### [WHAT TO WORK ON]
Only the closing part of the listing is wanted: reproduce exactly the line containing "- Set appropriate" and all lines below it.
==== AVAILABLE RECORDS
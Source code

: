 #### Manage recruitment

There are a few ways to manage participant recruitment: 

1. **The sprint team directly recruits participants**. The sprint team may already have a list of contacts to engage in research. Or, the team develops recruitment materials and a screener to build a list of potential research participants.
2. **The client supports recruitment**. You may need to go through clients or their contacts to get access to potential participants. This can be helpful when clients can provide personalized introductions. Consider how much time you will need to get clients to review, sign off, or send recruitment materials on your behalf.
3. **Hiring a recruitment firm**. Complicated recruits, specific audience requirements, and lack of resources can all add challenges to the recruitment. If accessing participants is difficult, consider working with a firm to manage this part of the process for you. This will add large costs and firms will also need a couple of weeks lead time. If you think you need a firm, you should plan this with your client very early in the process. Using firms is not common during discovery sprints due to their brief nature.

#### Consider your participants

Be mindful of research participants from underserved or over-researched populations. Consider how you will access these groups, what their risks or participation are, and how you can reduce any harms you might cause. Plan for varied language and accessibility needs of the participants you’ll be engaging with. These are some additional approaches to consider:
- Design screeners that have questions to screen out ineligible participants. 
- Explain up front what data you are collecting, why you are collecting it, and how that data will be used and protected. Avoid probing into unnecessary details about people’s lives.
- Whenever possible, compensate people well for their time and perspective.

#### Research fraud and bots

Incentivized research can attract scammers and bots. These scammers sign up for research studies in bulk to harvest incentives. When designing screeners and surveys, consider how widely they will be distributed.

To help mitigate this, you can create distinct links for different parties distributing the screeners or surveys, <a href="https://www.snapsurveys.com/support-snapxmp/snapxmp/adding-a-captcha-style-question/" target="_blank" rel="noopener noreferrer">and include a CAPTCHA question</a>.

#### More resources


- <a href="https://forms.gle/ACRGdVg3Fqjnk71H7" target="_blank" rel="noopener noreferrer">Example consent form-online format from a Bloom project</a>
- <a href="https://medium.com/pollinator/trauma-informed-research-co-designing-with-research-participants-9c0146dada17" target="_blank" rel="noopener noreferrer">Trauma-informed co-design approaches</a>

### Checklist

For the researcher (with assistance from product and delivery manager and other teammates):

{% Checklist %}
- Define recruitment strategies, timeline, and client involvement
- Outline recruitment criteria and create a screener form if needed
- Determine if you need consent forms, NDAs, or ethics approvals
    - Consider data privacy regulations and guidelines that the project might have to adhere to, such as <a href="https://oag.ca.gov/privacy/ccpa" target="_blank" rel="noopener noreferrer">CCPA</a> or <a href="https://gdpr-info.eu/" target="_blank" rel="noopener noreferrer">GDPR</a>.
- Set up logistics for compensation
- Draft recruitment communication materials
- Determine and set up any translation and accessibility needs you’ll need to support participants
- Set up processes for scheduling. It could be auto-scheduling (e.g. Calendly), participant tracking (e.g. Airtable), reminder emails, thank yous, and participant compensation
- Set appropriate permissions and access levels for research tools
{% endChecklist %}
========
### [ANSWER SECTION]
- Set appropriate permissions and access levels for research tools
{% endChecklist %}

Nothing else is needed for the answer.